Problem requirements | Could the lines from the start of the data through the line with "Here is an example" be set down exactly, with no pictures among them?

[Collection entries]
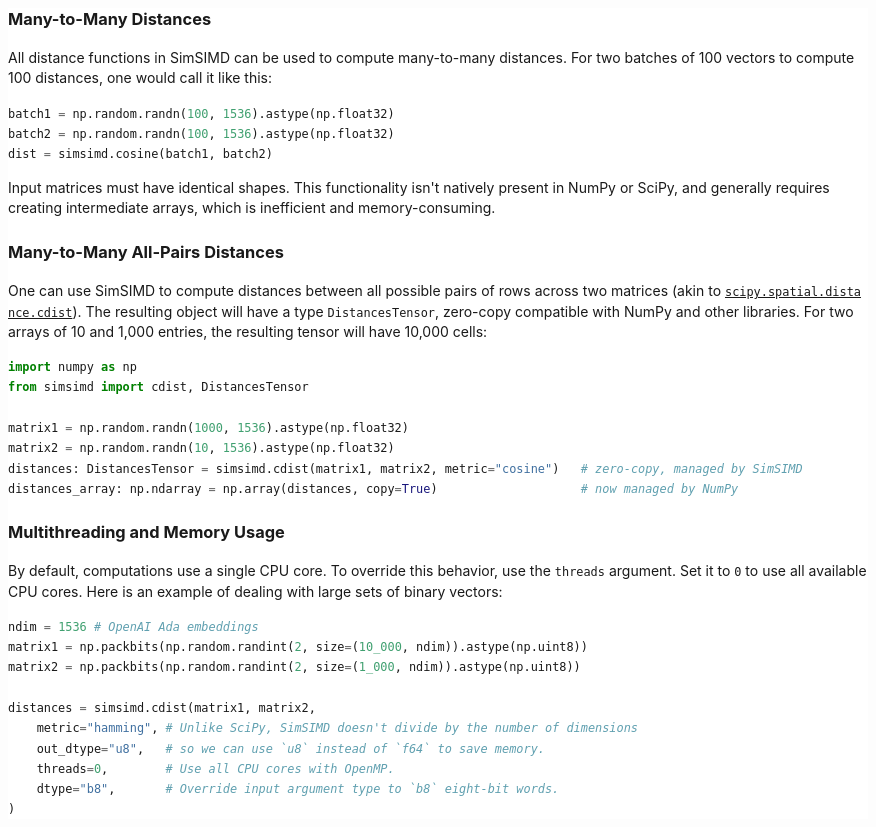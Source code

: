 ### Many-to-Many Distances

All distance functions in SimSIMD can be used to compute many-to-many distances.
For two batches of 100 vectors to compute 100 distances, one would call it like this:

```py
batch1 = np.random.randn(100, 1536).astype(np.float32)
batch2 = np.random.randn(100, 1536).astype(np.float32)
dist = simsimd.cosine(batch1, batch2)
```

Input matrices must have identical shapes.
This functionality isn't natively present in NumPy or SciPy, and generally requires creating intermediate arrays, which is inefficient and memory-consuming.

### Many-to-Many All-Pairs Distances

One can use SimSIMD to compute distances between all possible pairs of rows across two matrices (akin to [`scipy.spatial.distance.cdist`](https://docs.scipy.org/doc/scipy/reference/generated/scipy.spatial.distance.cdist.html)).
The resulting object will have a type `DistancesTensor`, zero-copy compatible with NumPy and other libraries.
For two arrays of 10 and 1,000 entries, the resulting tensor will have 10,000 cells:

```py
import numpy as np
from simsimd import cdist, DistancesTensor

matrix1 = np.random.randn(1000, 1536).astype(np.float32)
matrix2 = np.random.randn(10, 1536).astype(np.float32)
distances: DistancesTensor = simsimd.cdist(matrix1, matrix2, metric="cosine")   # zero-copy, managed by SimSIMD
distances_array: np.ndarray = np.array(distances, copy=True)                    # now managed by NumPy
```

### Multithreading and Memory Usage

By default, computations use a single CPU core.
To override this behavior, use the `threads` argument.
Set it to `0` to use all available CPU cores.
Here is an example of dealing with large sets of binary vectors:

```py
ndim = 1536 # OpenAI Ada embeddings
matrix1 = np.packbits(np.random.randint(2, size=(10_000, ndim)).astype(np.uint8))
matrix2 = np.packbits(np.random.randint(2, size=(1_000, ndim)).astype(np.uint8))

distances = simsimd.cdist(matrix1, matrix2, 
    metric="hamming", # Unlike SciPy, SimSIMD doesn't divide by the number of dimensions
    out_dtype="u8",   # so we can use `u8` instead of `f64` to save memory.
    threads=0,        # Use all CPU cores with OpenMP.
    dtype="b8",       # Override input argument type to `b8` eight-bit words.
)
```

Solution below |
Source code

: ### Many-to-Many Distances

All distance functions in SimSIMD can be used to compute many-to-many distances.
For two batches of 100 vectors to compute 100 distances, one would call it like this:

```py
batch1 = np.random.randn(100, 1536).astype(np.float32)
batch2 = np.random.randn(100, 1536).astype(np.float32)
dist = simsimd.cosine(batch1, batch2)
```

Input matrices must have identical shapes.
This functionality isn't natively present in NumPy or SciPy, and generally requires creating intermediate arrays, which is inefficient and memory-consuming.

### Many-to-Many All-Pairs Distances

One can use SimSIMD to compute distances between all possible pairs of rows across two matrices (akin to [`scipy.spatial.distance.cdist`](https://docs.scipy.org/doc/scipy/reference/generated/scipy.spatial.distance.cdist.html)).
The resulting object will have a type `DistancesTensor`, zero-copy compatible with NumPy and other libraries.
For two arrays of 10 and 1,000 entries, the resulting tensor will have 10,000 cells:

```py
import numpy as np
from simsimd import cdist, DistancesTensor

matrix1 = np.random.randn(1000, 1536).astype(np.float32)
matrix2 = np.random.randn(10, 1536).astype(np.float32)
distances: DistancesTensor = simsimd.cdist(matrix1, matrix2, metric="cosine")   # zero-copy, managed by SimSIMD
distances_array: np.ndarray = np.array(distances, copy=True)                    # now managed by NumPy
```

### Multithreading and Memory Usage

By default, computations use a single CPU core.
To override this behavior, use the `threads` argument.
Set it to `0` to use all available CPU cores.
Here is an example of dealing with large sets of binary vectors:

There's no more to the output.